Kıvanç hala homurdanıp duruyorken stresli bir şekilde elimdeki çantanın ipleriyle oynuyordum. Doruk'un arabasıyla gidecektik ve onun evin önüne gelmesine izin vermemiştim. Bu davranışımın çocukça olduğunu er geç kampa beraber gideceğimizi ve Kıvançın kendisini göreceğini söylemişti. Ama sorun bu değildi zaten, abimle annemlerin Doruk'u bizi alırken görmesini ve onlara son dakikada bir şeyler anlatmaya çalışmayı reddetmiştim. Kamptan geri döndüğümde başımın etini yerlerdi. Kıvançsa bu işi kampa yayacaktı. Dorukun söylediği her şeye koşulsuz şartsız uyacağımı kabul etmiş olsam da yalvarmalarım sonucu sen bilirsin demişti ve evden biraz uzakta buluşmayı kabul etmişti. Şu anda bizim evi anayola bağlayan yerde o ve kimi çağırdıysa onlar bekliyorlardı o kadar aceleye gelmişti ki bu kamp gerçekten kimlerin geleceğini bile bilmediğimi yeni fark ediyordum.

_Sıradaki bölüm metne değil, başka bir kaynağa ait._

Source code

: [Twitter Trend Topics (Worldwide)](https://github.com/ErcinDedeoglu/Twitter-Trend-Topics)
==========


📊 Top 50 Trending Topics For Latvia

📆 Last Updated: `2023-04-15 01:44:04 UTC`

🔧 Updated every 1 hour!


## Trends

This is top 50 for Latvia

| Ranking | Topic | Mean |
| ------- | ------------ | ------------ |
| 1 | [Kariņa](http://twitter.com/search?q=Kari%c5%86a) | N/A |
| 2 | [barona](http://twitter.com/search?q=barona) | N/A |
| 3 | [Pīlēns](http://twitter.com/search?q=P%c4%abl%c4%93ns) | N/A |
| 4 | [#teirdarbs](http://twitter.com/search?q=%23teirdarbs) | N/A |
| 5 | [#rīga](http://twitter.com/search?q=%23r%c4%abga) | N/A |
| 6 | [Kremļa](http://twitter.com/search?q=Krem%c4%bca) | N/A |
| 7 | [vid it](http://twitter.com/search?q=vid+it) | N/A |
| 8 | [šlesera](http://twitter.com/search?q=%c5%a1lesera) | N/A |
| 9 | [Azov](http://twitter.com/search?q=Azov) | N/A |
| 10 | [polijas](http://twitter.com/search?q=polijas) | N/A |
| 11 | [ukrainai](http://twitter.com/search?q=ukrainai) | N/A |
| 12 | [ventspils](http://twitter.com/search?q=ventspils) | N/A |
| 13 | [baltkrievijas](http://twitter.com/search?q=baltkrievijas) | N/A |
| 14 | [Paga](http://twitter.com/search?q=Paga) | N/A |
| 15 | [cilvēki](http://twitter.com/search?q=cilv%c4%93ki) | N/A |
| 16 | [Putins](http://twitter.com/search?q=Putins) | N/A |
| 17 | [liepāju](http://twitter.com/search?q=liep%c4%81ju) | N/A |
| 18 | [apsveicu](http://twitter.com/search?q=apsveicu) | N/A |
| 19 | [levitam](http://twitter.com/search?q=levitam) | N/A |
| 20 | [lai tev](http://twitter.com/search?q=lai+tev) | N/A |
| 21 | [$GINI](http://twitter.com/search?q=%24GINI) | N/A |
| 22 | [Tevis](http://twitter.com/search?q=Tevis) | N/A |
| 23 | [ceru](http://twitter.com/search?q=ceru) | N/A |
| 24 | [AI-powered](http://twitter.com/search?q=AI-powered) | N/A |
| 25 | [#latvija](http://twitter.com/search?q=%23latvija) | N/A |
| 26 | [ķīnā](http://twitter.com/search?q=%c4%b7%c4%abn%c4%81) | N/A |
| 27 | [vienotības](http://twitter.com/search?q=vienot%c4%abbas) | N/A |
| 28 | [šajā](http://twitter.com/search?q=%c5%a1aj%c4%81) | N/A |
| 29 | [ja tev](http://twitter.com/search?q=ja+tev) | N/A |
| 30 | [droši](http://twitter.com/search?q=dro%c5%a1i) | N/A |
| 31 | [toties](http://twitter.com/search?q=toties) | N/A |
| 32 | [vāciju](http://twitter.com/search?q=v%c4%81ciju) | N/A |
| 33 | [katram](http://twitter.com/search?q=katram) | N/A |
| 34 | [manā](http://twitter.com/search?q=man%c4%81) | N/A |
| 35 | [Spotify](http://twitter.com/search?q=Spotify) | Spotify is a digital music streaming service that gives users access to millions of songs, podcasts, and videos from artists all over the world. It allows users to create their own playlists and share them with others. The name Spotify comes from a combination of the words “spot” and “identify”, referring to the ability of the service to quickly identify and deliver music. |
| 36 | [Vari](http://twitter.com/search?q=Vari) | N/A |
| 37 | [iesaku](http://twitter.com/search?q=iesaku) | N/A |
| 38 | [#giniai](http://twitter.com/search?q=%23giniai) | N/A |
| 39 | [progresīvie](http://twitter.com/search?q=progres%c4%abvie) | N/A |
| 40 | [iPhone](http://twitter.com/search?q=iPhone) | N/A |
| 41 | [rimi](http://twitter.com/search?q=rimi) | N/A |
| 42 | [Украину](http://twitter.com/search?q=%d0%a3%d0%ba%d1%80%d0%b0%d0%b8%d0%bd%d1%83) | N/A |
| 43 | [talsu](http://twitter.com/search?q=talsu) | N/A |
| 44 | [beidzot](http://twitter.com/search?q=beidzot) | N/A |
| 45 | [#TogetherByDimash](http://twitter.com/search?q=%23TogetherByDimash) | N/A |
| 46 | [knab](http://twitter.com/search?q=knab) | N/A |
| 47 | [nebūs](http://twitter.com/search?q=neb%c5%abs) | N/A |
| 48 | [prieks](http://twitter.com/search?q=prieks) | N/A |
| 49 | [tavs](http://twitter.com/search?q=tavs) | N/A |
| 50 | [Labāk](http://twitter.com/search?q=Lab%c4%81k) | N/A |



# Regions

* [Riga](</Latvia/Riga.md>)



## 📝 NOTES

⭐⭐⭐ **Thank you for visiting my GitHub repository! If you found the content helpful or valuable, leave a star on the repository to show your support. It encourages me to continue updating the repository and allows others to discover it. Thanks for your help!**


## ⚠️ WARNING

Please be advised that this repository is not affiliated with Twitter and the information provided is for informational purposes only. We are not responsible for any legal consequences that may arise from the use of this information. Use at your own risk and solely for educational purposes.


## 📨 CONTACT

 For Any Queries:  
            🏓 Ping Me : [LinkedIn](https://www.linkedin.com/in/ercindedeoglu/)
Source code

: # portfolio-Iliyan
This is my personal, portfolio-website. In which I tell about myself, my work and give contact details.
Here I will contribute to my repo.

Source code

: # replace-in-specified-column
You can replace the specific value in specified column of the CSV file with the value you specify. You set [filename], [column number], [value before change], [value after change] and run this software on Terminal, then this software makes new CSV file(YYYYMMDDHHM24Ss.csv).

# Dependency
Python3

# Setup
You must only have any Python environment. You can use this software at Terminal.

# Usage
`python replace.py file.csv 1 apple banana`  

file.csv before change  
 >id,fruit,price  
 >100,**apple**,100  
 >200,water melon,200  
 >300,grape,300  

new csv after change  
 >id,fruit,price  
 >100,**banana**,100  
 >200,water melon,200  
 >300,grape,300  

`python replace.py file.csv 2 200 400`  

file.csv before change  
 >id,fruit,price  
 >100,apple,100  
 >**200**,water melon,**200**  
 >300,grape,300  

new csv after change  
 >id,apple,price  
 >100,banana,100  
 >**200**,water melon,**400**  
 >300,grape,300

'' Dır dır etmeyi kesecek misin ? '' dedim bu ona edeceğim son gıcık cümle olabilirdi çünkü birazdan kimlerle gideceğimizi görünce büyük ihtimal ağzıma sıçacaktı. Bu tabiri kullanmak ne kadar istemesem de durumumuza tamamen uyacak söz buydu.

'' Kesmiyorum ne olacak ? '' kaşlarını kaldırmış tatlı tatlı gülümsüyordu. Bu hali içimi yumuşatırken Eylül'ün vedalaşmak için biraz önce öptüğü yanaklarını sıktım.

'' Tamam istediğin kadar dır dır edebilirsin '' yanaklarını başkası sıksa şu anda öldürücü bakışlarını atıyor olurdu ama ben olunca gülümsüyordu.

'' İki gülümsemeye tav olma hemen her şeye izin verme ''

'' Ne gülümsemesine tav olacağım ben. Gülünce o kadar çirkin oluyorsun ki acıdım ve dır dır etmek hakkın en azından diye düşündüm '' iyice saçmaladığımda onun daha da büyümüş gülümsemesine bakıp da içten içe erimemek için başımı çevirdim.

'' Sen de olmasan ne yapardım Aryacığım '' alaylı sesiyle dudaklarım kıvrılırken onu umursamamaya çalıştım.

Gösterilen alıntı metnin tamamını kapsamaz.